Qué triste y contradictorio a la vez, saber también que en nuestro país pocos mexicanos tienen el hábito de la lectura. Según reporta el portal de la Fil, México es un país donde el índice de lectura es bajísimo, con lo que se pudiera concluir que la literatura no interesa. O al menos, no tanto como debería. Se estima que de una lista de 108 naciones de la UNESCO, México ocupa el penúltimo lugar en cuanto a índice de lectura. Como promedio, los mexicanos leen 2.8 libros al año, y sólo un 2% de la población tiene como hábito permanente la lectura (en España, por ejemplo, se leen 7.5 libros al año y en Alemania 12).
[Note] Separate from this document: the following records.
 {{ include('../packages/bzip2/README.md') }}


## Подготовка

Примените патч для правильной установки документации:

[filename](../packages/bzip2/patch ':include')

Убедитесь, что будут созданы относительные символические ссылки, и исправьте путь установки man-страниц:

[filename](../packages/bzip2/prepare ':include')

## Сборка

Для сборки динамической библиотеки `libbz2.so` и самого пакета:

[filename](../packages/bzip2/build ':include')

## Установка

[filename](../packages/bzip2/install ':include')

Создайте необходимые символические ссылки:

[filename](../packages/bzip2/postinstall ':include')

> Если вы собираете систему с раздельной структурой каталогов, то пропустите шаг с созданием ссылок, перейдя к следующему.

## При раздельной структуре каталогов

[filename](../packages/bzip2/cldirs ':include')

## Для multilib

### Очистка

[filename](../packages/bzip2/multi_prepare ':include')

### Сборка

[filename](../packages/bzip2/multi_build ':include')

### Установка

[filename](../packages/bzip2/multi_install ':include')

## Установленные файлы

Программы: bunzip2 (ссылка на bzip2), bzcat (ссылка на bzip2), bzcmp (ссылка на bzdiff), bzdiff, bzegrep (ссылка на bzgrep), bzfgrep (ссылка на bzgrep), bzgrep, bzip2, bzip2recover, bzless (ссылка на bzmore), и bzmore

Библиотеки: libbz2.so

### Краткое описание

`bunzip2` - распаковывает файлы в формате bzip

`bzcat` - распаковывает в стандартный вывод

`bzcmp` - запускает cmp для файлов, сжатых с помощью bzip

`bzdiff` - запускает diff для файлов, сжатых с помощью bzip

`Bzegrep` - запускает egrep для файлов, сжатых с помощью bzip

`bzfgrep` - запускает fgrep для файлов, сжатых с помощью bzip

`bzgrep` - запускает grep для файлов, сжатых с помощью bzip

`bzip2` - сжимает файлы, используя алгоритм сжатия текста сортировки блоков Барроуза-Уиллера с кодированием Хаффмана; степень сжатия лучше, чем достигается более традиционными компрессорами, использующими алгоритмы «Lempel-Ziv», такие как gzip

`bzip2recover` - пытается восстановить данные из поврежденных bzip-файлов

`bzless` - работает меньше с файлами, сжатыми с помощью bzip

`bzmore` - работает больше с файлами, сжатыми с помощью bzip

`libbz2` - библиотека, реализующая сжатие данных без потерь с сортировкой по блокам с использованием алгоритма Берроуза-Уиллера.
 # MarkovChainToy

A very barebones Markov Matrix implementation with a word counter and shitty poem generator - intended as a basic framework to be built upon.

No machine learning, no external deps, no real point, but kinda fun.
Además, en México sólo existe una biblioteca por cada 15.000 habitantes y una librería por cada 200.000, según la Encuesta nacional de Lectura.
El libro, pese a los malos augurios, sostienen los optimistas como Vargas Llosa y otros intelectuales y escritores que asisten a la Fil, seguirá subsistiendo, pese a estos índices bajos de lectura, pero sobre todo a la aparición de instrumentos novedosos de la tecnología como el internet, los Ipad, Ipods, audio libros y más inventos que irán apareciendo muy pronto.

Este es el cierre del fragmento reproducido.